-- WHAT IS BEING ASKED --
Look through the lines below and extract any with the word "Parses".

BEGIN AVAILABLE DATA

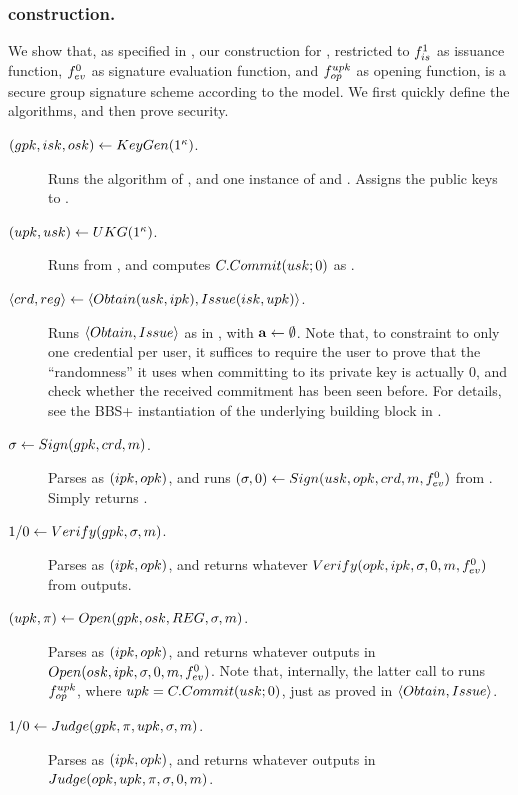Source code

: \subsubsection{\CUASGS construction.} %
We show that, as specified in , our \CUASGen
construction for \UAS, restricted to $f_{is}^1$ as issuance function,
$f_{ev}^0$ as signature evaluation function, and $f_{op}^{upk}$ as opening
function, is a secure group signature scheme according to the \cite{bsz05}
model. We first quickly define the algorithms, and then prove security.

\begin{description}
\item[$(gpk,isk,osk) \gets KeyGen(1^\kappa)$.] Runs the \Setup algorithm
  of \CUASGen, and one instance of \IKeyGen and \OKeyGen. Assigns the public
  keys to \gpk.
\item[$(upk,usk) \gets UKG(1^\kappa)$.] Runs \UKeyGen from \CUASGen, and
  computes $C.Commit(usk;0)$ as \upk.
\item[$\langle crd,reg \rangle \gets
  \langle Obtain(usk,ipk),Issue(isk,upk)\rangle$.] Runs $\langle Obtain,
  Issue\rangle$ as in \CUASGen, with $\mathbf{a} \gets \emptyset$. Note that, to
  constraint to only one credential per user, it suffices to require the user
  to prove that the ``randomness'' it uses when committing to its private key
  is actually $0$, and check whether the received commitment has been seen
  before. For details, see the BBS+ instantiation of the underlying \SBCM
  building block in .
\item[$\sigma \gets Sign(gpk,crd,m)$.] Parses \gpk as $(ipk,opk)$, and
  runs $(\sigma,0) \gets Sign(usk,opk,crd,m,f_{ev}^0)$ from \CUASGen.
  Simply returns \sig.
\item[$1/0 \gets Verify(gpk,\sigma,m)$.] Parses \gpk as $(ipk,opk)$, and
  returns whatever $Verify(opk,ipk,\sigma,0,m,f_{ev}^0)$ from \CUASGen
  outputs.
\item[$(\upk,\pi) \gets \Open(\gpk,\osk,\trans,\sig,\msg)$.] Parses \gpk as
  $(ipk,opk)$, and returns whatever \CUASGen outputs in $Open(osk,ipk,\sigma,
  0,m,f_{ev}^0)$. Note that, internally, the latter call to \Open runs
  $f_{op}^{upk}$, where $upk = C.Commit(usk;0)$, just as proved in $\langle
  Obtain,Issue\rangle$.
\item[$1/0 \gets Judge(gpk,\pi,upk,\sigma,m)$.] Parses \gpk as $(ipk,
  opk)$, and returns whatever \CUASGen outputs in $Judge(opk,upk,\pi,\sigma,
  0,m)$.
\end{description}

END AVAILABLE DATA
BEGIN AVAILABLE DATA

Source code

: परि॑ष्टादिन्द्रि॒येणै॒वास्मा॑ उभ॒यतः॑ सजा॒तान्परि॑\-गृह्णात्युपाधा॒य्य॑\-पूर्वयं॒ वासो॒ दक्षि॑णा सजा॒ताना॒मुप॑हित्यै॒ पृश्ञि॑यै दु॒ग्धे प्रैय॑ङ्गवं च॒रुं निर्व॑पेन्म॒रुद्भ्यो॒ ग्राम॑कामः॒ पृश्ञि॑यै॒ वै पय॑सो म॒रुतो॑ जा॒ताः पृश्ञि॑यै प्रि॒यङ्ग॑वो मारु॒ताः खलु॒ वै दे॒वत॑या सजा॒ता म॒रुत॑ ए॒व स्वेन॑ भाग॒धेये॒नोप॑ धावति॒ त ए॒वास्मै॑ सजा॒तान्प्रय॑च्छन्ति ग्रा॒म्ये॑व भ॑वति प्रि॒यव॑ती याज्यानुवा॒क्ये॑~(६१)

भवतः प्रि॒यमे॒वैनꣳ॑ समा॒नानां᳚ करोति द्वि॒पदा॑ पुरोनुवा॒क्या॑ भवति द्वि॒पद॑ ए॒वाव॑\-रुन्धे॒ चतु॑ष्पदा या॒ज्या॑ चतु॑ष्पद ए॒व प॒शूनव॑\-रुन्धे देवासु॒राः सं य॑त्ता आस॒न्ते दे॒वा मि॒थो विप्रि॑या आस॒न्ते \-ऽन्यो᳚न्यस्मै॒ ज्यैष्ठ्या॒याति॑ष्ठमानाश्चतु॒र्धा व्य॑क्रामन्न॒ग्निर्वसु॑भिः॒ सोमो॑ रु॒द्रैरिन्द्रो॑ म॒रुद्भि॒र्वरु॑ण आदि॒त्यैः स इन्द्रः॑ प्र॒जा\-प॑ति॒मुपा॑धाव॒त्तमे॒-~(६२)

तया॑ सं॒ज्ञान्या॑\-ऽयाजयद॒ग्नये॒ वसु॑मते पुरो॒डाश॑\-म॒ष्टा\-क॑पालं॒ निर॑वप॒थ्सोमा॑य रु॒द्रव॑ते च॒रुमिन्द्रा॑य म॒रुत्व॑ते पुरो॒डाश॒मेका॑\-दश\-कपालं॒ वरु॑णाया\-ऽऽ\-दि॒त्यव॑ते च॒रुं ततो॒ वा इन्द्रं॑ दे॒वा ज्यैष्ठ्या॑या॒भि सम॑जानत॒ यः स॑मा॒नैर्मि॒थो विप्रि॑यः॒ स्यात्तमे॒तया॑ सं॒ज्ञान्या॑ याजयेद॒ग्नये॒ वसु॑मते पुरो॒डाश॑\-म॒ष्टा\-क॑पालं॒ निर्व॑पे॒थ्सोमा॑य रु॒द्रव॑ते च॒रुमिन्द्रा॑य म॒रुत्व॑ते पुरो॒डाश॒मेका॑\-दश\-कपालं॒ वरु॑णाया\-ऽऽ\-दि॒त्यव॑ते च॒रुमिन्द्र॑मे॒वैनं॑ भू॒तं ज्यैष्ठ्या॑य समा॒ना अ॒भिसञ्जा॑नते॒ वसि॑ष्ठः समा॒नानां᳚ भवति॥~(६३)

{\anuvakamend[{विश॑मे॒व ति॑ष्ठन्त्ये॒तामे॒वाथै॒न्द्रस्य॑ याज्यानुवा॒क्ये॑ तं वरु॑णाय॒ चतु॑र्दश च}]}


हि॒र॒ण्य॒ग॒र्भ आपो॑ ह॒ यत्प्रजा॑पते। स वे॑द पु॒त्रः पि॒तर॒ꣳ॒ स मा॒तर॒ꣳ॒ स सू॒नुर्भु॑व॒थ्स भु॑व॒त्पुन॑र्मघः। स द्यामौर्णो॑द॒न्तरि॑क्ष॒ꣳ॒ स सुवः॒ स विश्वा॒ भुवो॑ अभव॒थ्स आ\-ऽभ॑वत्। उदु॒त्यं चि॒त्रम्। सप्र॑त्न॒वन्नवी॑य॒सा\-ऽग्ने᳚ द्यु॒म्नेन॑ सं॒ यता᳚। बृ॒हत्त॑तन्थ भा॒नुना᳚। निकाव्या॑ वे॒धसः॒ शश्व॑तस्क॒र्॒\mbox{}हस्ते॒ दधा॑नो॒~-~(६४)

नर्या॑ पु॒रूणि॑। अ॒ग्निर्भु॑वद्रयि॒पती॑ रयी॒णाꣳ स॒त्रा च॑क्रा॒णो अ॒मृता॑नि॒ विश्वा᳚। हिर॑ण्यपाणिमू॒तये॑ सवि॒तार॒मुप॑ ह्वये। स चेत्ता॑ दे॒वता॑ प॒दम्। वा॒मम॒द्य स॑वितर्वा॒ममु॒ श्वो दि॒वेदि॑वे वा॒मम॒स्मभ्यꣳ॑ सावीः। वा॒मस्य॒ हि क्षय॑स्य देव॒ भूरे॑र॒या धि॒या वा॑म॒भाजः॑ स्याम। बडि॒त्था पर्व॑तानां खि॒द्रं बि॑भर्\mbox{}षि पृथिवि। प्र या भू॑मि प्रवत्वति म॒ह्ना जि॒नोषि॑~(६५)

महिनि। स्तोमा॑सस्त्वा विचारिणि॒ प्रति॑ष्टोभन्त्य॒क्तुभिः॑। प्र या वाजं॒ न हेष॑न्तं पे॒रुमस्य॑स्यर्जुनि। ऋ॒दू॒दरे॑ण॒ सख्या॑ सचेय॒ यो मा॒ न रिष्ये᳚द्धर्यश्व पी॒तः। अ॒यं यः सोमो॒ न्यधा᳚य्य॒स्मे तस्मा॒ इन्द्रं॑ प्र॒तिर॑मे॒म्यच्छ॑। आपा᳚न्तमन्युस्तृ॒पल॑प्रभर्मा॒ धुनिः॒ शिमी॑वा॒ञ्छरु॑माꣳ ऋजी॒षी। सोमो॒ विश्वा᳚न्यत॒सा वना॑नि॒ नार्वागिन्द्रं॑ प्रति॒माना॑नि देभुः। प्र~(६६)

END AVAILABLE DATA

-- WRITTEN SOLUTION --
\item[$\sigma \gets Sign(gpk,crd,m)$.] Parses \gpk as $(ipk,opk)$, and
\item[$1/0 \gets Verify(gpk,\sigma,m)$.] Parses \gpk as $(ipk,opk)$, and
\item[$(\upk,\pi) \gets \Open(\gpk,\osk,\trans,\sig,\msg)$.] Parses \gpk as
\item[$1/0 \gets Judge(gpk,\pi,upk,\sigma,m)$.] Parses \gpk as $(ipk,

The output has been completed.